If you wanted to read a book, how far would you have to go to get one? For a lot of people, it’s as easy as reaching into a bookshelf. Failing that, we can visit the local library, or order one from the internet at the click of a button.

Books are abundant in our everyday lives, whether we’re passing book shops, reading to our children or studying from them.

Most of us take reading for granted, but it’s not that easy for everyone, especially those with a print disability. Millions of people suffer from print disability – a condition which prevents a person from being able to read a printed book, either because of blindness or other physical impairment.

According to The World Health Organization, there are more than 285 million visually impaired persons in the world, 90% of whom live in developing countries. Those with a print disability can only read books specially formatted for that disability. According to the World Blind Union, of the million or so books published in the world each year, less than 5% are made available in accessible formats, such as daisy text/audio, EPUB3 and braille. In India, this proportion is barely 1%.
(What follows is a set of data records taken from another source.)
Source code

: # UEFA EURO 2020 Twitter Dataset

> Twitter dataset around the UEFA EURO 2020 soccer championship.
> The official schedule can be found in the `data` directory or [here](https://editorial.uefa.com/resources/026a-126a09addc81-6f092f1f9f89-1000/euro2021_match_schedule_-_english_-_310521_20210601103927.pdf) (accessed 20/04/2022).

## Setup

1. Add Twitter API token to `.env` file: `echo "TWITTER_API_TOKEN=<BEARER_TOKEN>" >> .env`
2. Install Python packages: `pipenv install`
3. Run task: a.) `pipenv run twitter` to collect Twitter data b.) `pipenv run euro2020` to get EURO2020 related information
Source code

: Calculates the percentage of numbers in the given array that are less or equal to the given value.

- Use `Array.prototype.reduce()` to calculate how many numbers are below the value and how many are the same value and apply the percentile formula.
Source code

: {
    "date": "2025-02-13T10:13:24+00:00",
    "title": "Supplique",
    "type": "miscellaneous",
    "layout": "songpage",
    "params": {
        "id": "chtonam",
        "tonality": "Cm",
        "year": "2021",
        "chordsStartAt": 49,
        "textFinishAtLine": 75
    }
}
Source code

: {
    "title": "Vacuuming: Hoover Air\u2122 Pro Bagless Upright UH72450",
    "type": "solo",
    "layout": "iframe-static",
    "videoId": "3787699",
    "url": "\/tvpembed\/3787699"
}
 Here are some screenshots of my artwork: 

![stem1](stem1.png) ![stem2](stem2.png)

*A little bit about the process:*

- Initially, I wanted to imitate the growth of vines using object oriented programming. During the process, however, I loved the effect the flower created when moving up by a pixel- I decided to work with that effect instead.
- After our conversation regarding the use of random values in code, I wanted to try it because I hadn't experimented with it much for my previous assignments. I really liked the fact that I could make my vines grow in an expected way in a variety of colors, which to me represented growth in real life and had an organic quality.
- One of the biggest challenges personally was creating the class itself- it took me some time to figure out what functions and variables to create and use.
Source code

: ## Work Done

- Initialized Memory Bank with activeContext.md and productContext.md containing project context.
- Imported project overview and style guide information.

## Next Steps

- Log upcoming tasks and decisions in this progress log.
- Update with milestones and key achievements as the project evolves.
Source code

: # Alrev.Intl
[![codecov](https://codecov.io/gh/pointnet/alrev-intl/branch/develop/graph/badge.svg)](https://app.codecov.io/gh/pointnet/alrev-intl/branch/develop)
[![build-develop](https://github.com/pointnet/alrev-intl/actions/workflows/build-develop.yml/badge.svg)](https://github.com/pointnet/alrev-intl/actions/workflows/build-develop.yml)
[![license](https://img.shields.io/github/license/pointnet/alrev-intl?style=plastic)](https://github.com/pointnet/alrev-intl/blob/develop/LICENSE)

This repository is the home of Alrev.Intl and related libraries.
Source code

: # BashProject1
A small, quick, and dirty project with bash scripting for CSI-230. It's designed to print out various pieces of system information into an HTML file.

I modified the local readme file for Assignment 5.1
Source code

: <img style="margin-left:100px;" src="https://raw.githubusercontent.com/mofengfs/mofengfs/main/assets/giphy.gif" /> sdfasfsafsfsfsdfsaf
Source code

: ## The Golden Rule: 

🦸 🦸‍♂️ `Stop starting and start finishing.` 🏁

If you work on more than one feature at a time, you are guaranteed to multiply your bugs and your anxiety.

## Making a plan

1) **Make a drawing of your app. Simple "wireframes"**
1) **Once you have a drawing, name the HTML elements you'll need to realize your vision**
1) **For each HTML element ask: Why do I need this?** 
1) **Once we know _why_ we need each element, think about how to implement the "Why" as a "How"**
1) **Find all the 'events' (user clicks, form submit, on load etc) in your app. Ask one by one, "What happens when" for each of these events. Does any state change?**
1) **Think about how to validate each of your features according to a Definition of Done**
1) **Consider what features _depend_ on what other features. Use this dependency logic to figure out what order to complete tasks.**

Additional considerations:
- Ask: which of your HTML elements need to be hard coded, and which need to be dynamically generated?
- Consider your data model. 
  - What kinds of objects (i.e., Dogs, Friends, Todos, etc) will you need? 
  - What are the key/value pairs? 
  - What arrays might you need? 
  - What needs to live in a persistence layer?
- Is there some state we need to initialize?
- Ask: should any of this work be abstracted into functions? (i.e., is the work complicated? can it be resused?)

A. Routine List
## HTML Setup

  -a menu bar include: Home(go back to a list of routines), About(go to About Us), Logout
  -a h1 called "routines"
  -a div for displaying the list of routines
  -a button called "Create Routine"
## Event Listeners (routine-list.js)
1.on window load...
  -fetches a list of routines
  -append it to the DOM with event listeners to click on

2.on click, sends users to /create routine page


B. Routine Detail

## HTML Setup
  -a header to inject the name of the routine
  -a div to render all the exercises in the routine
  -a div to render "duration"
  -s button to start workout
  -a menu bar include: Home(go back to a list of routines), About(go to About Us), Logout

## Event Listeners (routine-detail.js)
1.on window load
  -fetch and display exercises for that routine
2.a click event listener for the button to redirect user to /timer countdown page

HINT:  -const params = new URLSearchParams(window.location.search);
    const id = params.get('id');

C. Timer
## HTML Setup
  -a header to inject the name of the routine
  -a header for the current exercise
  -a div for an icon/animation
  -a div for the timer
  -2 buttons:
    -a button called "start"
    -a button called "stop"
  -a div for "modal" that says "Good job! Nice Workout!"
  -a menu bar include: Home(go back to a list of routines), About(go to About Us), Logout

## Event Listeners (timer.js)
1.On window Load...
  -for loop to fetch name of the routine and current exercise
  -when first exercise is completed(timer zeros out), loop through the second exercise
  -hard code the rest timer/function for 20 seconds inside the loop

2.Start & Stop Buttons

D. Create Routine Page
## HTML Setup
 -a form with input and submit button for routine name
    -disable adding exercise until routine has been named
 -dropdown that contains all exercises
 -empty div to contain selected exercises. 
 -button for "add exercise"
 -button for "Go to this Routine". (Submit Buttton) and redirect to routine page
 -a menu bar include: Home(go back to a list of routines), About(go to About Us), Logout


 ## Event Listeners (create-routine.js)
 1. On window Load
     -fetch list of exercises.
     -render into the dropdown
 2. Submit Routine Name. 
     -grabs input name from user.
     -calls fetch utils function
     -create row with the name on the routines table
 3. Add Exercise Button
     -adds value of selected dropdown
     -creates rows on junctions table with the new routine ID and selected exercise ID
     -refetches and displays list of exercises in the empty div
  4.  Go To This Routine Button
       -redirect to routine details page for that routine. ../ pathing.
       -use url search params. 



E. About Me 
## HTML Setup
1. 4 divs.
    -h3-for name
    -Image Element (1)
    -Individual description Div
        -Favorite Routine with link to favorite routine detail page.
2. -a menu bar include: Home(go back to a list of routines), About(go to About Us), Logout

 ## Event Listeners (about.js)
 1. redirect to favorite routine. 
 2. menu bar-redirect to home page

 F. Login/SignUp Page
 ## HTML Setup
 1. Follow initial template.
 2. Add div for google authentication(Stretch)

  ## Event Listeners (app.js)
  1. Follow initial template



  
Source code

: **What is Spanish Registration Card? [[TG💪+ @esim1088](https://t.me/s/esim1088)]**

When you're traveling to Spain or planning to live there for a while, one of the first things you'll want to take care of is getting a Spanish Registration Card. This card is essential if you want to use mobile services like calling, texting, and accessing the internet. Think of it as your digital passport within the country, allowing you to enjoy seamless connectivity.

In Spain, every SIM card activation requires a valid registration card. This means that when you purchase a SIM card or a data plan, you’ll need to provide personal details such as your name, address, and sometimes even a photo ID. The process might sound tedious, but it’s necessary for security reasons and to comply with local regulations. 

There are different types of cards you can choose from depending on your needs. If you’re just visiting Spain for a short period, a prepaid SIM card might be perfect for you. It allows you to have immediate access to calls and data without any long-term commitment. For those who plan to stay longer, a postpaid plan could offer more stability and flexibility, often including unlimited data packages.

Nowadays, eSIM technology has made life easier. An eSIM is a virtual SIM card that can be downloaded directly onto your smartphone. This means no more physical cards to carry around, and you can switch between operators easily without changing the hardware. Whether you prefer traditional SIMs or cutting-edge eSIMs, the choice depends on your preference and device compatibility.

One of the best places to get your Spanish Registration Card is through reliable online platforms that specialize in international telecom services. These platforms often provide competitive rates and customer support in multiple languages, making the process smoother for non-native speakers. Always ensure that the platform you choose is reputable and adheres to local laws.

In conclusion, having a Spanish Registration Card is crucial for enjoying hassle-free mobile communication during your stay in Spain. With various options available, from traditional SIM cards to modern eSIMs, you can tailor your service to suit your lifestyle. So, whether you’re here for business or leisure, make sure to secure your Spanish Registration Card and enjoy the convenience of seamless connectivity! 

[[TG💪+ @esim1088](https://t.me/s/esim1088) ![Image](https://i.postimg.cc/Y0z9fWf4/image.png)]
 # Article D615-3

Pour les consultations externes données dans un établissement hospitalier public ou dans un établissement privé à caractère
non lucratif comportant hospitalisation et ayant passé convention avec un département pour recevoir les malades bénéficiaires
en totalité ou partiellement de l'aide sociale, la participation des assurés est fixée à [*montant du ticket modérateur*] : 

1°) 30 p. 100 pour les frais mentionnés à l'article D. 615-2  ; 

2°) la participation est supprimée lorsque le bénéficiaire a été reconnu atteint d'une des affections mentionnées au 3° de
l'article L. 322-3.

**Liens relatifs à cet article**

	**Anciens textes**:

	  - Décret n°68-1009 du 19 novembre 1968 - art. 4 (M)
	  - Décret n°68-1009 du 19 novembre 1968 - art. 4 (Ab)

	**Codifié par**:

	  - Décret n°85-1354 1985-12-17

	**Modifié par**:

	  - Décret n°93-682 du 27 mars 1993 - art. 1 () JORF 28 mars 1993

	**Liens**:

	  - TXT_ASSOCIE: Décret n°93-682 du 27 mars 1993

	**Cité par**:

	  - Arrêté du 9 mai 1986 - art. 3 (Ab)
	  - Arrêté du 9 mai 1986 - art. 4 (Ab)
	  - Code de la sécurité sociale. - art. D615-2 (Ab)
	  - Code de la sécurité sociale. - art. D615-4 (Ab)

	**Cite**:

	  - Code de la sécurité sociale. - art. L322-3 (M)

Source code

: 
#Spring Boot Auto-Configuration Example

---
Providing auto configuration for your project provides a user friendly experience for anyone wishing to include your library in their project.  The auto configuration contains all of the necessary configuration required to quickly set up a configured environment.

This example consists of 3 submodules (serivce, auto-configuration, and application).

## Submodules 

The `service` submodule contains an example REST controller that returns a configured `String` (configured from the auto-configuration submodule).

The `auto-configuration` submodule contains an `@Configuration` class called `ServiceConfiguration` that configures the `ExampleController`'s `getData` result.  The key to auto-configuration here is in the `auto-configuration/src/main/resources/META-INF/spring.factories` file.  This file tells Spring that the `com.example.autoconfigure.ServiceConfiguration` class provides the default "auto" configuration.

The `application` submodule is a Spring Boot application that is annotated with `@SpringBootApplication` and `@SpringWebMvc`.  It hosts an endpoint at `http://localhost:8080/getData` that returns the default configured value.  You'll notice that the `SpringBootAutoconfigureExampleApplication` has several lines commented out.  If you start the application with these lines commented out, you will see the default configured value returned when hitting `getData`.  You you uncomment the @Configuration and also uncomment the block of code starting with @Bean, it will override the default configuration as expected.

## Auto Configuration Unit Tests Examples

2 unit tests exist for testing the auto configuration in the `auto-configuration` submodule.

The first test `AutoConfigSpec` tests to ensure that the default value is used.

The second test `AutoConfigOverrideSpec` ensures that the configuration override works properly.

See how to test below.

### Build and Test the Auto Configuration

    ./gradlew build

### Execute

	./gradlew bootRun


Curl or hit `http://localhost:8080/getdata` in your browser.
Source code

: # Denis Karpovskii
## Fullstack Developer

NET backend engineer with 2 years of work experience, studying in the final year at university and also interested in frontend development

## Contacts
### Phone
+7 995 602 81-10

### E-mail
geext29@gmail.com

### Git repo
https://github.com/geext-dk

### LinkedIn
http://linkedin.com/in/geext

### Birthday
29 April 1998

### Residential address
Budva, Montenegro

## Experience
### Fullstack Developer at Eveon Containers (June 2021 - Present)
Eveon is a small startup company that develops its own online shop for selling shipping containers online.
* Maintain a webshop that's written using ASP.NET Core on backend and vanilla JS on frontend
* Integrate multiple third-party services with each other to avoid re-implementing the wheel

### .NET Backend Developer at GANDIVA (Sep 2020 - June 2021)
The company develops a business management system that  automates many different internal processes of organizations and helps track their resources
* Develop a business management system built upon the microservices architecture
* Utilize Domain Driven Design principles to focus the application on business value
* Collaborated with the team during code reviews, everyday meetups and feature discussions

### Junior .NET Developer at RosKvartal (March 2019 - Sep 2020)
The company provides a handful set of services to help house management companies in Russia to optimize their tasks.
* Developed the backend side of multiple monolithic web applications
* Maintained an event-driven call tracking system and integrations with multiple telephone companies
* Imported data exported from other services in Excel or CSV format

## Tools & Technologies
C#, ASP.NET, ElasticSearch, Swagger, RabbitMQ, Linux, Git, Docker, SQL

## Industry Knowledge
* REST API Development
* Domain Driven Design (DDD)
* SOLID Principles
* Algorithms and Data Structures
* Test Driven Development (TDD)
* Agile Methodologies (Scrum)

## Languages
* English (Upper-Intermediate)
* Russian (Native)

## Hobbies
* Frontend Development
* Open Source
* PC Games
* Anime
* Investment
In Chota Udaipur in the city of Gujarat, India, those with a visual impairment face a gruelling journey, due to a lack of any accessible-reading facilities in the city. The nearest city with access to a library is Ahmedabad, which is 220 km away and six hours away by bus.

Accessibility for all

An initiative by the Research and Innovation unit’s Accessibility Center of Excellence (CoE) team at Tata Consultancy Services (TCS) has created a platform called Access Infinity that aims to address the lack of access to books that cater to print disabilities.

The platform brings together non-governmental organizations involved in producing and distributing accessible content as well as schools, universities, government bodies, and publishers, such as Bookshare, an international online library for people with a print disability, in one place.

In order to create the Access Infinity platform, the CoE team devised technology that automates the process of converting books into different formats.

This enables the one-click conversion of text in various formats, including .txt, .doc, .rtf, .html, and .xml into accessible formats such as Braille (.brf), and e-book formats such as DAISY and EPUB3.

In India, books available in Braille and other accessible formats are extremely difficult to find.

The platform offers tools for the seamless creation and distribution of reading materials. It can be accessed via multiple channels including mobile, hardware devices like the DAISY player or the nearest accessible library. The reading material can be downloaded in real time or offline in any language. Publishers and users share the platform, either uploading or downloading reading material.

Bringing all these institutions together creates a one-stop online library for the reading requirements of those with a print disability, free of charge. Due to the integration of the international library, Bookshare, many more books are available than would otherwise be the case.

“This is not just a library or platform, it is helping to create a complete, country-wide ecosystem,” Dr. Charudatta Jadhav, Head of TCS Accessibility said. “By building a platform that caters to the needs of every stakeholder, we can operate within the existing process and deliver what’s missing.”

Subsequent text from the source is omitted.